Tendo como base um breve histórico da Educação especial na RME/BH, descrito por Elizabet Dias de Sá (Coordenadora do Núcleo de Educação do Centro de Aperfeiçoamento dos profissionais de Educação (CAPE) e membro do Conselho Municipal dos Portadores de Deficiência de Belo Horizonte, MG), podemos analisar que possui uma trajetória recente, “ganhando expressão a partir de 1989, quando se iniciou a implantação de unidades específicas para este fim. De acordo com Panorama da Educação Municipal (2006) até 1990, o atendimento às pessoas com deficiência, era feito exclusivamente por meio de convênios e contratos com a rede privada de clínicas especiais, mediante a concessão de bolsas. Estes tipos de convênios e contratos são mantidos até hoje. A Prefeitura de Belo Horizonte mantém três escolas especiais com características distintas com relação às estruturas convencionais. Essas escolas não apresentam definição clara, explícita e coesa em relação à elegibilidade do alunado”.

Em 2006 a SMED determinou que as escolas de Ensino Especial não receberiam mais matrículas de alunos com necessidades educacionais especiais passando essa obrigatoriedade para as escolas regulares.
Nas décadas de 80 e 90, algumas escolas municipais passaram a receber alun@s do Ensino Especial através da integração, ou seja, freqüentavam o ensino regular, mas continuavam o outro período na escola de origem. Foram criados as Salas de Recursos que eram locais que dispunham de equipamentos, materiais e recursos pedagógicos específicos à natureza das necessidades especiais d@s alun@s que as freqüentavam e onde se oferecia a complementação do atendimento educacional recebido por tais alunos que estavam integrados em classes de ensino comum. Elas/es eram atendid@s na Salas de Recursos individualmente ou em pequenos grupos por professoras/es especializad@s em horário diferente do freqüentado no ensino regular. Através da Resolução 004/96 da SMED criou-se a Oficina Pública que era uma “unidade educacional voltada para formação, reabilitação e qualificação profissional das pessoas com deficiência, além de ser local de fomento de pesquisa na área de capacitação de recursos humanos envolvidos com a formação profissional”. Com o objetivo de atender jovens e adultos que permanecessem anos seguidos na escola, na perspectiva de alfabetização ou oficinas pedagógicas, pois eram considerados como uma demanda potencial para a oficina pública profissionalizante.

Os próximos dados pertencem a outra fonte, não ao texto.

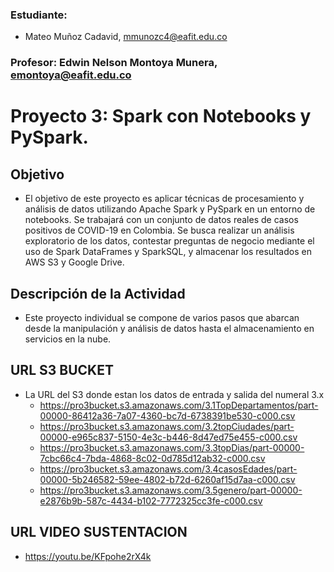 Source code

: 

### Estudiante:
- Mateo Muñoz Cadavid, mmunozc4@eafit.edu.co

### Profesor:  Edwin Nelson Montoya Munera, emontoya@eafit.edu.co  

# Proyecto 3: Spark con Notebooks y PySpark.

##  Objetivo
- El objetivo de este proyecto es aplicar técnicas de procesamiento y análisis de datos utilizando Apache Spark y PySpark en un entorno de notebooks. Se trabajará con un conjunto de datos reales de casos positivos de COVID-19 en Colombia. Se busca realizar un análisis exploratorio de los datos, contestar preguntas de negocio mediante el uso de Spark DataFrames y SparkSQL, y almacenar los resultados en AWS S3 y Google Drive.

## Descripción de la Actividad 
- Este proyecto individual se compone de varios pasos que abarcan desde la manipulación y análisis de datos hasta el almacenamiento en servicios en la nube.

## URL S3 BUCKET
- La URL del S3 donde estan los datos de entrada y salida del numeral 3.x
   - https://pro3bucket.s3.amazonaws.com/3.1TopDepartamentos/part-00000-86412a36-7a07-4360-bc7d-6738391be530-c000.csv
   - https://pro3bucket.s3.amazonaws.com/3.2topCiudades/part-00000-e965c837-5150-4e3c-b446-8d47ed75e455-c000.csv
   - https://pro3bucket.s3.amazonaws.com/3.3topDias/part-00000-7cbc66c4-7bda-4868-8c02-0d785d12ab32-c000.csv
   - https://pro3bucket.s3.amazonaws.com/3.4casosEdades/part-00000-5b246582-59ee-4802-b72d-6260af15d7aa-c000.csv
   - https://pro3bucket.s3.amazonaws.com/3.5genero/part-00000-e2876b9b-587c-4434-b102-7772325cc3fe-c000.csv

## URL VIDEO SUSTENTACION
- https://youtu.be/KFpohe2rX4k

Hoje vivenciamos um retrocesso na RME/BH, porque a PBH, além de não respeitar as deliberações conferências do Conselho Municipal de educação, que teve uma um papel significativo nos últimos na elaboração de políticas inclusivas no sistema de ensino municipal, retira, também, direitos conquistados, com muita luta d@s Trabalhadoras/es em Educação, nos Congressos Político-Pedagógicos tais como exemplos significativos:

  • O Tempo Coletivo, onde tod@s reuniam-se por duas horas semanais para discutir entre outras políticas educacionais, a proposta pedagógica da escola e a elaboração de instrumentos pedagógicos para as necessidades educacionais d@s alun@s com deficiência;
  • A desativação dos serviços de Educação Especial sem a preocupação de colocar nada lugar e sem o aproveitamento d@s Trabalhadoras/es destas escolas.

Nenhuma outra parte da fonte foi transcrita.